_Source data_:
════════

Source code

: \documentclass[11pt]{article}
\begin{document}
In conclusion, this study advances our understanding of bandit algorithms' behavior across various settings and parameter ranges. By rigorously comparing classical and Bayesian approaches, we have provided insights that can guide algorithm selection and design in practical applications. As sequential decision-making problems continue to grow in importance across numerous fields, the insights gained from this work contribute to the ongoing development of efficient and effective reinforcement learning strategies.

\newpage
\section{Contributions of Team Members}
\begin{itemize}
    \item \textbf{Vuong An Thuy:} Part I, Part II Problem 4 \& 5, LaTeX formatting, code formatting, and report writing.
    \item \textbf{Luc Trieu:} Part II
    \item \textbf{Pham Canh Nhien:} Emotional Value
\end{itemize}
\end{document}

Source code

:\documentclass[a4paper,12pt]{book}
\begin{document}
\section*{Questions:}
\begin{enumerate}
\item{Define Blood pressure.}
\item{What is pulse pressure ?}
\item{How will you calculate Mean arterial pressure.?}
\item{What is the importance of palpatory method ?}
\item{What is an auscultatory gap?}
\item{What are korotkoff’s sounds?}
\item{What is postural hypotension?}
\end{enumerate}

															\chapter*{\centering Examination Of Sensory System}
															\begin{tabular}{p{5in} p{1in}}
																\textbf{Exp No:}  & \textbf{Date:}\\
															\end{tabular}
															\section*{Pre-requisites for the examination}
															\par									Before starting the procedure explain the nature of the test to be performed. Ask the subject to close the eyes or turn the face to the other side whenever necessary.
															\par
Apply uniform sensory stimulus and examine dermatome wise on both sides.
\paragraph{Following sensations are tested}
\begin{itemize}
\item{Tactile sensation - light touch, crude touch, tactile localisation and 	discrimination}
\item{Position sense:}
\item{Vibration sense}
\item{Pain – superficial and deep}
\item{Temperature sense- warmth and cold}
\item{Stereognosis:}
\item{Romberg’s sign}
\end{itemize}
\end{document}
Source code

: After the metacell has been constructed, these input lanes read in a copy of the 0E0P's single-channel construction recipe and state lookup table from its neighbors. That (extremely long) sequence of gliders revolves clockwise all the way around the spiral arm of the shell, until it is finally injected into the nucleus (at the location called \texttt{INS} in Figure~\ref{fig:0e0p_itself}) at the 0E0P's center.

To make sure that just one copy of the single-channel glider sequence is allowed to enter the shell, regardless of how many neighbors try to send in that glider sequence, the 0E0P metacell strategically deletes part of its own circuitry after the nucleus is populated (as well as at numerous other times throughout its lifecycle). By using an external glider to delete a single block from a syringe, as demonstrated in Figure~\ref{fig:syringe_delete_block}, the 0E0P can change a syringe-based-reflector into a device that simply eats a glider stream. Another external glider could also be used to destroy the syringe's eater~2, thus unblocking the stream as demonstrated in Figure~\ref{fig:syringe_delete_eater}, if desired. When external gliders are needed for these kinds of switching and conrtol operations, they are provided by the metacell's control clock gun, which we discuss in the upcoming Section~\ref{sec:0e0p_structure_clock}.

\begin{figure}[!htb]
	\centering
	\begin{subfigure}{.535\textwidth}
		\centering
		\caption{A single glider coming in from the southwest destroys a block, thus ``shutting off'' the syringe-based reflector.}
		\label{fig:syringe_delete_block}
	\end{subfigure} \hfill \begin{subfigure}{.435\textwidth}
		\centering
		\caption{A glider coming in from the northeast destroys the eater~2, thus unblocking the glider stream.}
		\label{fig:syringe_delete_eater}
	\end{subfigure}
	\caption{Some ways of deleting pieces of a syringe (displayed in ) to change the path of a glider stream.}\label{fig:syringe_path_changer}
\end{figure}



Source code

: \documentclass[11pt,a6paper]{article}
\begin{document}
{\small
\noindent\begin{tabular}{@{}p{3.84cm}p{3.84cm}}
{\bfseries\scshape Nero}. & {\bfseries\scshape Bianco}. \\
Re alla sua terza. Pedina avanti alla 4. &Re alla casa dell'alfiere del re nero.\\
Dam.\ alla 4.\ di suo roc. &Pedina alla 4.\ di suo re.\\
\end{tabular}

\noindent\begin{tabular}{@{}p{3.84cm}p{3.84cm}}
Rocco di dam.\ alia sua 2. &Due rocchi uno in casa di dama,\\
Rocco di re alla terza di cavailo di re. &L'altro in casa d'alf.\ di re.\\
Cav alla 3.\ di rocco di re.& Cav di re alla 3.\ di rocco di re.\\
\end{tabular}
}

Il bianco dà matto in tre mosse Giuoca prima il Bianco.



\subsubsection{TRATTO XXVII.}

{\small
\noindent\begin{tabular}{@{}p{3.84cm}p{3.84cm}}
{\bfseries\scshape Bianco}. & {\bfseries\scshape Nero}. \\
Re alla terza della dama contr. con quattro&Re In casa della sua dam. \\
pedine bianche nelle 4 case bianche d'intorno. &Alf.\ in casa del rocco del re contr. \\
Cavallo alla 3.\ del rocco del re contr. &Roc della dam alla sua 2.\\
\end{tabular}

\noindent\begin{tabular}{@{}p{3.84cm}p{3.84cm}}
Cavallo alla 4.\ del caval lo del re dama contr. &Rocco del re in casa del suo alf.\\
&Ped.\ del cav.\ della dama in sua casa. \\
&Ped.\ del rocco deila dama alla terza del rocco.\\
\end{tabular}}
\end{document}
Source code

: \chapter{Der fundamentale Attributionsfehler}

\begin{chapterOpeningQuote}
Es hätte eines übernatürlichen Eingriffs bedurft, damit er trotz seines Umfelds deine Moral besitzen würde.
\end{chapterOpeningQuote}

════════

_What needs to be done_:
Please retype each entry above exactly as it is written.

_Response to this exercise_:
Source code

: \documentclass[11pt]{article}
\begin{document}
In conclusion, this study advances our understanding of bandit algorithms' behavior across various settings and parameter ranges. By rigorously comparing classical and Bayesian approaches, we have provided insights that can guide algorithm selection and design in practical applications. As sequential decision-making problems continue to grow in importance across numerous fields, the insights gained from this work contribute to the ongoing development of efficient and effective reinforcement learning strategies.

\newpage
\section{Contributions of Team Members}
\begin{itemize}
    \item \textbf{Vuong An Thuy:} Part I, Part II Problem 4 \& 5, LaTeX formatting, code formatting, and report writing.
    \item \textbf{Luc Trieu:} Part II
    \item \textbf{Pham Canh Nhien:} Emotional Value
\end{itemize}
\end{document}

Source code

:\documentclass[a4paper,12pt]{book}
\begin{document}
\section*{Questions:}
\begin{enumerate}
\item{Define Blood pressure.}
\item{What is pulse pressure ?}
\item{How will you calculate Mean arterial pressure.?}
\item{What is the importance of palpatory method ?}
\item{What is an auscultatory gap?}
\item{What are korotkoff’s sounds?}
\item{What is postural hypotension?}
\end{enumerate}

															\chapter*{\centering Examination Of Sensory System}
															\begin{tabular}{p{5in} p{1in}}
																\textbf{Exp No:}  & \textbf{Date:}\\
															\end{tabular}
															\section*{Pre-requisites for the examination}
															\par									Before starting the procedure explain the nature of the test to be performed. Ask the subject to close the eyes or turn the face to the other side whenever necessary.
															\par
Apply uniform sensory stimulus and examine dermatome wise on both sides.
\paragraph{Following sensations are tested}
\begin{itemize}
\item{Tactile sensation - light touch, crude touch, tactile localisation and 	discrimination}
\item{Position sense:}
\item{Vibration sense}
\item{Pain – superficial and deep}
\item{Temperature sense- warmth and cold}
\item{Stereognosis:}
\item{Romberg’s sign}
\end{itemize}
\end{document}
Source code

: After the metacell has been constructed, these input lanes read in a copy of the 0E0P's single-channel construction recipe and state lookup table from its neighbors. That (extremely long) sequence of gliders revolves clockwise all the way around the spiral arm of the shell, until it is finally injected into the nucleus (at the location called \texttt{INS} in Figure~\ref{fig:0e0p_itself}) at the 0E0P's center.

To make sure that just one copy of the single-channel glider sequence is allowed to enter the shell, regardless of how many neighbors try to send in that glider sequence, the 0E0P metacell strategically deletes part of its own circuitry after the nucleus is populated (as well as at numerous other times throughout its lifecycle). By using an external glider to delete a single block from a syringe, as demonstrated in Figure~\ref{fig:syringe_delete_block}, the 0E0P can change a syringe-based-reflector into a device that simply eats a glider stream. Another external glider could also be used to destroy the syringe's eater~2, thus unblocking the stream as demonstrated in Figure~\ref{fig:syringe_delete_eater}, if desired. When external gliders are needed for these kinds of switching and conrtol operations, they are provided by the metacell's control clock gun, which we discuss in the upcoming Section~\ref{sec:0e0p_structure_clock}.

\begin{figure}[!htb]
	\centering
	\begin{subfigure}{.535\textwidth}
		\centering
		\caption{A single glider coming in from the southwest destroys a block, thus ``shutting off'' the syringe-based reflector.}
		\label{fig:syringe_delete_block}
	\end{subfigure} \hfill \begin{subfigure}{.435\textwidth}
		\centering
		\caption{A glider coming in from the northeast destroys the eater~2, thus unblocking the glider stream.}
		\label{fig:syringe_delete_eater}
	\end{subfigure}
	\caption{Some ways of deleting pieces of a syringe (displayed in ) to change the path of a glider stream.}\label{fig:syringe_path_changer}
\end{figure}



Source code

: \documentclass[11pt,a6paper]{article}
\begin{document}
{\small
\noindent\begin{tabular}{@{}p{3.84cm}p{3.84cm}}
{\bfseries\scshape Nero}. & {\bfseries\scshape Bianco}. \\
Re alla sua terza. Pedina avanti alla 4. &Re alla casa dell'alfiere del re nero.\\
Dam.\ alla 4.\ di suo roc. &Pedina alla 4.\ di suo re.\\
\end{tabular}

\noindent\begin{tabular}{@{}p{3.84cm}p{3.84cm}}
Rocco di dam.\ alia sua 2. &Due rocchi uno in casa di dama,\\
Rocco di re alla terza di cavailo di re. &L'altro in casa d'alf.\ di re.\\
Cav alla 3.\ di rocco di re.& Cav di re alla 3.\ di rocco di re.\\
\end{tabular}
}

Il bianco dà matto in tre mosse Giuoca prima il Bianco.



\subsubsection{TRATTO XXVII.}

{\small
\noindent\begin{tabular}{@{}p{3.84cm}p{3.84cm}}
{\bfseries\scshape Bianco}. & {\bfseries\scshape Nero}. \\
Re alla terza della dama contr. con quattro&Re In casa della sua dam. \\
pedine bianche nelle 4 case bianche d'intorno. &Alf.\ in casa del rocco del re contr. \\
Cavallo alla 3.\ del rocco del re contr. &Roc della dam alla sua 2.\\
\end{tabular}

\noindent\begin{tabular}{@{}p{3.84cm}p{3.84cm}}
Cavallo alla 4.\ del caval lo del re dama contr. &Rocco del re in casa del suo alf.\\
&Ped.\ del cav.\ della dama in sua casa. \\
&Ped.\ del rocco deila dama alla terza del rocco.\\
\end{tabular}}
\end{document}
Source code

: \chapter{Der fundamentale Attributionsfehler}

\begin{chapterOpeningQuote}
Es hätte eines übernatürlichen Eingriffs bedurft, damit er trotz seines Umfelds deine Moral besitzen würde.
\end{chapterOpeningQuote}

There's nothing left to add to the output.